Filter the data for "While" and copy matching lines.

Material for this task Start Marker

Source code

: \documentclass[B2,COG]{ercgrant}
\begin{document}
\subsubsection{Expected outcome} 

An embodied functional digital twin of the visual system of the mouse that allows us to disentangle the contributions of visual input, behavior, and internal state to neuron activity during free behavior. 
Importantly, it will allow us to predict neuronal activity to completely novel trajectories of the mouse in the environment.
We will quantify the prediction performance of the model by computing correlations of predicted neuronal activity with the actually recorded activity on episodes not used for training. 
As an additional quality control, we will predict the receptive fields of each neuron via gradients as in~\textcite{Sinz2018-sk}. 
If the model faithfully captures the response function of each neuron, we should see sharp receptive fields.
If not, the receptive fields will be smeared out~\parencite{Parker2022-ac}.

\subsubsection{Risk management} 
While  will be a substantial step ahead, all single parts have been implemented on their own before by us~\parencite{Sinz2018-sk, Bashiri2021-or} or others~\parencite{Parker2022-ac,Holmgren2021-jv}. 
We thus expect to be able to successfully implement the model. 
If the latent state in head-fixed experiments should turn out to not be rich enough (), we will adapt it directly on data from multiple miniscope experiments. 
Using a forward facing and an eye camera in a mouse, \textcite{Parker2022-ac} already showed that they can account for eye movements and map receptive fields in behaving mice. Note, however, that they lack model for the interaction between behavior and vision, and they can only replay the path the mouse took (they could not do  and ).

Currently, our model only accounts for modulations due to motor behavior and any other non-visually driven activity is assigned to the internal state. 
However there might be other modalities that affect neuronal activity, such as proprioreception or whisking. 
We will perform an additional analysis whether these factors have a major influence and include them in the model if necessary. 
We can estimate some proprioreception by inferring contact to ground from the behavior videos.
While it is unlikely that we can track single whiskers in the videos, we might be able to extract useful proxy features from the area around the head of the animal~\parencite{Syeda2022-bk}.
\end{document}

Material for this task End Marker

— Written answer —
While  will be a substantial step ahead, all single parts have been implemented on their own before by us~\parencite{Sinz2018-sk, Bashiri2021-or} or others~\parencite{Parker2022-ac,Holmgren2021-jv}. 
While it is unlikely that we can track single whiskers in the videos, we might be able to extract useful proxy features from the area around the head of the animal~\parencite{Syeda2022-bk}.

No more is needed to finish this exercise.